Prometheus Performance Tuning
Introduction
As your infrastructure grows, your monitoring needs grow with it. Prometheus is an excellent tool for monitoring and alerting, but without proper tuning, it can become a bottleneck in your observability stack. This guide focuses on performance tuning techniques to ensure Prometheus scales efficiently with your environment.
Performance tuning is essential when:
- You're monitoring thousands of targets
- You're collecting millions of time series
- Your queries are becoming slow
- Prometheus is consuming too much memory or CPU
- Your storage requirements are growing rapidly
Understanding Prometheus Resource Usage
Before optimizing, it's important to understand how Prometheus uses resources:
- Memory Usage: Prometheus keeps recent data points in memory for faster query performance.
- CPU Usage: CPU is consumed during scraping, rule evaluation, and query processing.
- Disk I/O: Prometheus continuously writes data to disk and reads historical data during queries.
- Storage: The TSDB (Time Series Database) can grow significantly with high cardinality data.

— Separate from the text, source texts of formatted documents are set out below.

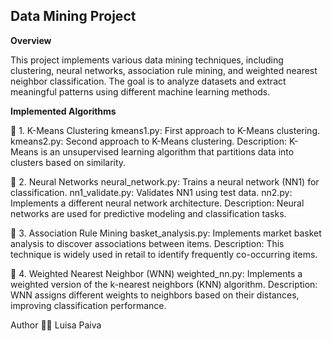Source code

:## **Data Mining Project**

**Overview**

This project implements various data mining techniques, including clustering, neural networks, association rule mining, and weighted nearest neighbor classification. The goal is to analyze datasets and extract meaningful patterns using different machine learning methods.

**Implemented Algorithms**

🔹 1. K-Means Clustering
kmeans1.py: First approach to K-Means clustering.
kmeans2.py: Second approach to K-Means clustering.
Description: K-Means is an unsupervised learning algorithm that partitions data into clusters based on similarity.

🔹 2. Neural Networks
neural_network.py: Trains a neural network (NN1) for classification.
nn1_validate.py: Validates NN1 using test data.
nn2.py: Implements a different neural network architecture.
Description: Neural networks are used for predictive modeling and classification tasks.

🔹 3. Association Rule Mining
basket_analysis.py: Implements market basket analysis to discover associations between items.
Description: This technique is widely used in retail to identify frequently co-occurring items.

🔹 4. Weighted Nearest Neighbor (WNN)
weighted_nn.py: Implements a weighted version of the k-nearest neighbors (KNN) algorithm.
Description: WNN assigns different weights to neighbors based on their distances, improving classification performance.

Author
👩‍💻 Luisa Paiva
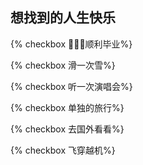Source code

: ## 想找到的人生快乐

{% checkbox  🙋🏻‍♂️顺利毕业%}

{% checkbox  滑一次雪%}

{% checkbox  听一次演唱会%}

{% checkbox  单独的旅行%}

{% checkbox  去国外看看%}

{% checkbox  飞穿越机%}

Key Performance Metrics to Monitor
First, let's learn how to monitor Prometheus itself:
- job_name: 'prometheus'
  static_configs:
  - targets: ['localhost:9090']
Important metrics to track:
# Memory usage
process_resident_memory_bytes{job="prometheus"}
# CPU usage
rate(process_cpu_seconds_total{job="prometheus"}[5m])
# Ingestion rate
rate(prometheus_tsdb_head_samples_appended_total[5m])
# Time series count
prometheus_tsdb_head_series
Storage Optimization
Retention Settings
Control how long Prometheus stores data:
# In prometheus.yml
storage:
  tsdb:
    retention.time: 15d    # How long to retain data
    retention.size: 100GB  # Max storage size (Prometheus 2.x)
Compression
Prometheus 2.x applies compression by default, but you can adjust it:
storage:
  tsdb:
    out_of_order_time_window: 30m  # Allows slight reordering of samples
    wal_compression: true          # Compress the write-ahead log
Query Optimization
Recording Rules
Pre-compute expensive queries to improve dashboard performance:
# In prometheus.yml
rule_files:
  - "recording_rules.yml"
# In recording_rules.yml
groups:
  - name: cpu_usage_rules
    interval: 1m
    rules:
      - record: job:node_cpu_utilization:avg_rate5m
        expr: avg by (job) (rate(node_cpu_seconds_total{mode!="idle"}[5m]))
This creates a new metric job:node_cpu_utilization:avg_rate5m that can be queried directly without recalculating.
Query Efficiency Tips
- Use appropriate time ranges in rate()functions
- Limit label cardinality with withoutorby
- Use topkto limit result sizes
# Inefficient
rate(http_requests_total[5m])
# More efficient (limits to top 10 services by request rate)
topk(10, sum by (service) (rate(http_requests_total[5m])))
Cardinality Management
High cardinality (too many unique time series) is the #1 performance issue in Prometheus.
Reducing Cardinality
- Limit labels: Only use labels that provide meaningful dimensions for queries.
- Avoid high-cardinality labels: Don't use user IDs, email addresses, or unique request IDs as labels.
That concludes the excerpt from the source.